The Cherie Blair Foundation for Women was founded in 2008 with the goal of addressing these inequalities and closing the global gender gap in entrepreneurship by “empowering women to start, grow and sustain successful businesses, so they can redefine the future for themselves and their societies.” To date, the Foundation has supported over 200,000 women in more than one hundred low and middle income countries.
The Foundation has five flagship programs, which are delivered across the world through a network of in-country partners, harnessing the power of tech and adapted in each iteration for the local context. Through the programs, women boost their business skills, learn how to access finance, increase their leadership and confidence, and more. One of these programs is Road to Growth, which delivers business skills and financial literacy training, builds participants’ knowledge, confidence and networks, and guides them through the creation of a plan to achieve their ambitions for business growth over the following years.
The Cherie Blair Foundation for Women has partnered with CAF America for over ten years, as both a validated grantee and as a Friends Fund that can solicit contributions from US donors. Their Friends Fund helped the Foundation expand their US donor base and impact—in 2021 alone, the Foundation and a global network of fifty-seven partners supported 22,905 women entrepreneurs in fifty-two countries.
The Foundation continues to broaden its global reach, building out technological infrastructure to support women entrepreneurs remotely, conveniently and flexibly. With its award-winning HerVenture app, entrepreneurs can access learning content on managing finances, launching a business, e-commerce, and accessing markets. The app operates in six countries (with two added within the past two years) and has reached 65,000 users.2
Ene Adasen, Founder of Ene Naturals in Nigeria
Susi Lawati, Founder of Dapur Sakura in Indonesia
Ene Adasen is one of many women entrepreneurs who has had new doors opened for her with the HerVenture app. And, that’s just one example of how the Cherie Blair Foundation for Women, with the support of CAF America and our generous donors, continues to work toward closing the global gender gap in entrepreneurship.
Profile of Impact
What benefits has your organization seen from a close relationship with CAF America either through your Friends Fund or as a grantee?
We’ve seen great benefits from our relationship with CAF America. Working with CAF America ensures our donors get the maximum possible benefit from their giving, through a trusted, world-leading mechanism.

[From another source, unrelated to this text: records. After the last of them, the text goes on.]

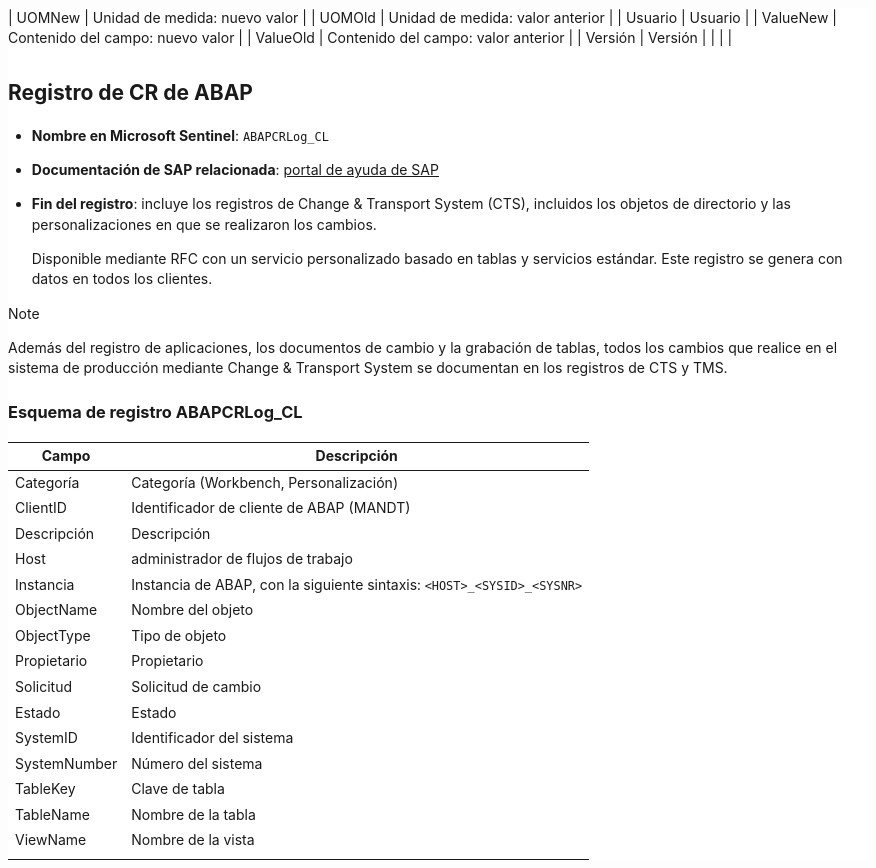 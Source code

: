 | UOMNew                   | Unidad de medida: nuevo valor  |
| UOMOld                   | Unidad de medida: valor anterior |
| Usuario                     | Usuario  |
| ValueNew                 | Contenido del campo: nuevo valor |
| ValueOld                 | Contenido del campo: valor anterior |
| Versión                  | Versión          |
| | |

## <a name="abap-cr-log"></a>Registro de CR de ABAP

- **Nombre en Microsoft Sentinel**: `ABAPCRLog_CL`

- **Documentación de SAP relacionada**: [portal de ayuda de SAP](https://help.sap.com/viewer/56bf1265a92e4b4d9a72448c579887af/7.5.7/en-US/c769bcd5f36611d3a6510000e835363f.html)

- **Fin del registro**: incluye los registros de Change & Transport System (CTS), incluidos los objetos de directorio y las personalizaciones en que se realizaron los cambios.

    Disponible mediante RFC con un servicio personalizado basado en tablas y servicios estándar. Este registro se genera con datos en todos los clientes.

> [!NOTE]
> Además del registro de aplicaciones, los documentos de cambio y la grabación de tablas, todos los cambios que realice en el sistema de producción mediante Change & Transport System se documentan en los registros de CTS y TMS.
>


### <a name="abapcrlog_cl-log-schema"></a>Esquema de registro ABAPCRLog_CL

| Campo        | Descripción                       |
| ------------ | --------------------------------- |
| Categoría     | Categoría (Workbench, Personalización) |
| ClientID     | Identificador de cliente de ABAP (MANDT)            |
| Descripción  | Descripción                       |
| Host         | administrador de flujos de trabajo                              |
| Instancia     | Instancia de ABAP, con la siguiente sintaxis: `<HOST>_<SYSID>_<SYSNR>` |
| ObjectName   | Nombre del objeto                       |
| ObjectType   | Tipo de objeto                       |
| Propietario        | Propietario                             |
| Solicitud      | Solicitud de cambio                    |
| Estado       | Estado                            |
| SystemID     | Identificador del sistema                         |
| SystemNumber | Número del sistema                     |
| TableKey     | Clave de tabla                         |
| TableName    | Nombre de la tabla                        |
| ViewName     | Nombre de la vista                         |
| | |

Does the Cherie Blair Foundation for Women use the Sustainable Development Goals as a framework for characterizing and evaluating impact?
The SDGs are a major touchstone for our work at the Foundation and we are committed to playing our part in working towards achieving them. The outcomes of our programmes, offering training and mentoring support to women entrepreneurs in low and middle income countries, and our advocacy work directly feed into goal five: Gender Equality, and goal eight: Decent Work and Economic Growth.
There is a strong reciprocity in the relationship between the SDGs and women’s entrepreneurship. Women entrepreneurs will not be able to enjoy true equality of economic opportunity and participation without the SDGs being achieved and women entrepreneurs hold an important role in driving progress towards these global goals.
We know women are more likely to invest back into their families and communities. In fact, entrepreneurial activities undertaken by women are often borne out of a desire to improve their families’ financial situations. When women are financially secure, it often means greater investments in children’s health and education, in turn leading to increased life chances for the next generation and other incredible ripple effects. This is why women’s entrepreneurship must be prioritized.
What challenges has your team run into when working to support women around the world?
Women entrepreneurs everywhere face common challenges such as gender stereotypes, barriers relating to skills and confidence development, and lack of access to finance. These and other challenges come with cultural contexts that are specific to their communities, countries, and regions. Directing funds through CAF America to an INGO working with partners across geographies, enables a joined-up approach to removing barriers to women’s full economic empowerment, wherever they are.
What initiatives is the Foundation focusing on in the next five years and what are the organization’s plans to get there?
In March 2023 we will launch a new strategy which will also focus on the 2030 goal posts. This strategy will significantly see us powering up our work, reaching many more women entrepreneurs, building a stronger network of partners to boost our reach and boldly positioning ourselves as the convenor of a community of expertise on women’s entrepreneurship.
We will continue our advocacy work and will prioritise raising awareness about the impact that negative gender stereotypes have on women entrepreneurs’ success and the need for these biases to be broken in order that women can have an equal chance of success. We will also work to address the disproportionate amount of domestic and unpaid care work that falls on women.